Cluster made of 3 VMs , each 10cpus/60GB memory/3TB disk (SSD). JVM is 31GB.

Relevant Logs or Screenshots:

I upgraded to 2.10.0 and still have slowness issue.

My setup

Kubernetes clusters fluentd → 4 logstash VMs —> opensearch cluster.

I think it’s down to monitoring OpenSearch. My quick rule of thumb would be:

  • do you max out the CPU? If you do, but only on one node, the cluster is imbalanced. If you do on all nodes, then there are some optimizations you can do, most notably checking whether you need to store/index/doc_values all those fields or tuning the merge policy (yes, the link is for Solr, but you’ll find the same options for OpenSearch)
  • if you don’t max out the CPU, is disk (latency?) or network the bottleneck? Maybe you only hit one node with all the bulk requests and it chokes, or something like that.
  • if it’s not CPU, nor disk/network, then it’s probably not OpenSearch :slight_smile: The best way to check is in the thread pool metrics: if you don’t have any (significant) queue on the writes and if you don’t use all your write threads, you’re probably not pushing it hard enough. Maybe you need more Logstash instances or more threads on existing pipelines if you don’t push existing ones hard enough.

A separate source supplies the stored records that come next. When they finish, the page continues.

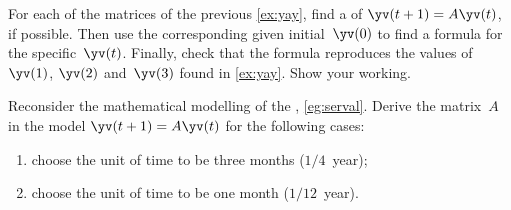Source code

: \begin{exercise} \label{ex:} 
For each of the matrices of the previous \autoref{ex:yay}, find a  of \(\yv(t+1)=A\yv(t)\), if possible.
Then use the corresponding given initial~\(\yv(0)\) to find a formula for the specific~\(\yv(t)\).
Finally, check that the formula reproduces the values of \(\yv(1)\), \(\yv(2)\) and~\(\yv(3)\) found in \autoref{ex:yay}.
Show your working.
\end{exercise}





\begin{exercise} \label{ex:} 
Reconsider the mathematical modelling of the , \autoref{eg:serval}.
Derive the matrix~\(A\) in the model \(\yv(t+1)=A\yv(t)\) for the following cases:
\begin{enumerate}
\item choose the unit of time to be three months (\(1/4\)~year);

\item choose the unit of time to be one month  (\(1/12\)~year).

\end{enumerate}
\end{exercise}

Also, FluentD can also push data directly to OpenSearch, and should be able to do most of what Logstash does.

@radu.gheorghe Thanks for detailed response. I tried fluentd → opensearch directly and hit bulk circuit breaker several times.
On OS nodes: CPU utilization is fine , underlying disk is SSD , memory utilization hovers around 34GB most of the time.
How I collect thread pool metrics over time. Is there a way to monitor opensearch metrics ?

Thanks

You’re welcome. Yes, we have a tool that monitors OpenSearch: OpenSearch Monitoring Integration

For thread pool metrics in particular, you can hit the _cat/thread_pool endpoint (which is what we do as well, we just collect these metrics over time).

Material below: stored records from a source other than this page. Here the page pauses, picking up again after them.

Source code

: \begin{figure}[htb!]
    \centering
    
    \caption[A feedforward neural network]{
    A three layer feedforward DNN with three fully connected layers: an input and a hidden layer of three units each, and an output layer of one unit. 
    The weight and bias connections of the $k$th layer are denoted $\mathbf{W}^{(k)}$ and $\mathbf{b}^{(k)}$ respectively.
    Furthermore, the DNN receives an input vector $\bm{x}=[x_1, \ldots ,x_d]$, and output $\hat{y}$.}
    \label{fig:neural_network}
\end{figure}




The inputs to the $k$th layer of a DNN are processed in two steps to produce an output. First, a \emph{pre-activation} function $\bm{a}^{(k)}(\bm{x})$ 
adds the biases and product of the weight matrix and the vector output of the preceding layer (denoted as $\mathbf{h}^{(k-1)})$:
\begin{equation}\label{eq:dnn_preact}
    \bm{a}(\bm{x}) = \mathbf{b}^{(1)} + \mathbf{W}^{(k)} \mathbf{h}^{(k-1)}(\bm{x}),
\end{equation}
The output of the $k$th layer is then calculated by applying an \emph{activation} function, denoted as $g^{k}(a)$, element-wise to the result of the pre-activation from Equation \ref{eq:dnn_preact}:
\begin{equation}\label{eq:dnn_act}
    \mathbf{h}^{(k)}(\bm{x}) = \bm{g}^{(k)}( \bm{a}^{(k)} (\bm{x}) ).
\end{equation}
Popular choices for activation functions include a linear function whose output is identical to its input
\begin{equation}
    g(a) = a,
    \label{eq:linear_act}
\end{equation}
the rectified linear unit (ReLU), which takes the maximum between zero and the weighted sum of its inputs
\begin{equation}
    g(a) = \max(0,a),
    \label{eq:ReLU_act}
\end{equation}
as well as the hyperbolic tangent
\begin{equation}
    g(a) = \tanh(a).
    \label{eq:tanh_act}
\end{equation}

As for fluentd → OpenSearch, which circuit breaker did you hit exactly? I’m thinking that maybe you can change the fluentd settings and make it send fewer (and bigger) batches.

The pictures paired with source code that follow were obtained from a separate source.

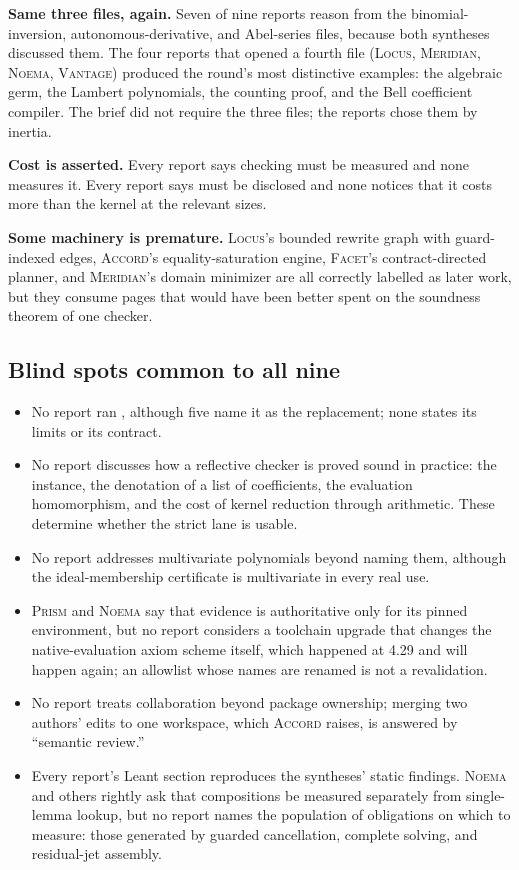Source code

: \documentclass[11pt,a4paper]{article}
\newcommand{\code}[1]{\texttt{\detokenize{#1}}}
\newcommand{\Lc}{\textsc{Locus}}
\newcommand{\Ac}{\textsc{Accord}}
\newcommand{\Fc}{\textsc{Facet}}
\newcommand{\Md}{\textsc{Meridian}}
\newcommand{\Nm}{\textsc{Noema}}
\newcommand{\Pm}{\textsc{Prism}}
\newcommand{\Vt}{\textsc{Vantage}}
\theoremstyle{definition}
\begin{document}
\textbf{Same three files, again.} Seven of nine reports reason from the binomial-inversion, autonomous-derivative, and Abel-series files, because both syntheses discussed them. The four reports that opened a fourth file (\Lc, \Md, \Nm, \Vt) produced the round's most distinctive examples: the algebraic germ, the Lambert polynomials, the counting proof, and the Bell coefficient compiler. The brief did not require the three files; the reports chose them by inertia.

\textbf{Cost is asserted.} Every report says checking must be measured and none measures it. Every report says \code{native_decide} must be disclosed and none notices that it costs more than the kernel at the relevant sizes.

\textbf{Some machinery is premature.} \Lc's bounded rewrite graph with guard-indexed edges, \Ac's equality-saturation engine, \Fc's contract-directed planner, and \Md's domain minimizer are all correctly labelled as later work, but they consume pages that would have been better spent on the soundness theorem of one checker.

\subsection{Blind spots common to all nine}
\begin{itemize}
\item No report ran \code{grobner}, although five name it as the \code{polyrith} replacement; none states its limits or its contract.
\item No report discusses how a reflective checker is proved sound in practice: the \code{Decidable} instance, the denotation of a list of coefficients, the evaluation homomorphism, and the cost of kernel reduction through \code{Int} arithmetic. These determine whether the strict lane is usable.
\item No report addresses multivariate polynomials beyond naming them, although the ideal-membership certificate is multivariate in every real use.
\item \Pm{} and \Nm{} say that evidence is authoritative only for its pinned environment, but no report considers a toolchain upgrade that changes the native-evaluation axiom scheme itself, which happened at 4.29 and will happen again; an allowlist whose names are renamed is not a revalidation.
\item No report treats collaboration beyond package ownership; merging two authors' edits to one workspace, which \Ac{} raises, is answered by ``semantic review.''
\item Every report's Leant section reproduces the syntheses' static findings. \Nm{} and others rightly ask that compositions be measured separately from single-lemma lookup, but no report names the population of obligations on which to measure: those generated by guarded cancellation, complete solving, and residual-jet assembly.
\end{itemize}
\end{document}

If CPU is fine and have local SSDs (not over some network), then I’m pretty sure the bottleneck is not OpenSearch.

@radu.gheorghe thanks for response. The current fluentd config I used is listed below.

<source>
  @type forward
  @id main_forward
  bind 0.0.0.0
  port 24240
</source>
<match **>
  @type label_router
  @id main
  metrics true
  <route>
    @label @83cf0df031f8ae5d521498c7a7ee8ff9
    metrics_labels {"id":"clusterflow:cattle-logging-system:cluster-wide-logs"}
    <match>
      namespaces
      negate false
    </match>
  </route>
</match>
<label @83cf0df031f8ae5d521498c7a7ee8ff9>
  <filter **>
    @type dedot
    @id clusterflow:cattle-logging-system:cluster-wide-logs:0
    de_dot_nested true
    de_dot_separator -
  </filter>
  <filter **>
    @type record_modifier
    @id clusterflow:cattle-logging-system:cluster-wide-logs:1
    <record>
      cluster xxxxxxx
    </record>
    <record>
      group yyyy
    </record>
  </filter>
  <match **>
    @type forward
    @id clusterflow:cattle-logging-system:cluster-wide-logs:clusteroutput:cattle-logging-system:cluster-logs-to-logstash
    slow_flush_log_threshold 150
    transport tcp
    <buffer tag,time>
      @type file
      chunk_limit_size 16M
      flush_interval 5s
      flush_mode interval
      flush_thread_count 10
      path /buffers/clusterflow:cattle-logging-system:cluster-logs:clusteroutput:cattle-logging-system:cluster-logs-to-logstash.*.buffer
      retry_forever true
      timekey 10m
      timekey_use_utc true
      timekey_wait 1m
    </buffer>
    <server>
      host logstash_server1
      port 7000
    </server>
    <server>
      host logstash_server2
      port 7000
    </server>
    <server>
      host logstash_server3
      port 7000
    </server>
  </match>
</label>
<label @ERROR>
  <match **>
    @type null
    @id main-fluentd-error
  </match>
</label>

Sounds like you’re sending from Fluentd to Logstash, not directly to OpenSearch. Maybe that would be another (better?) option. The buffer options of you forward output look good to me, I would be surprised if this part is the bottleneck. Not sure about the filters, though. Maybe you can check Logstash and see where you are there with regards to threads, CPU usage, etc.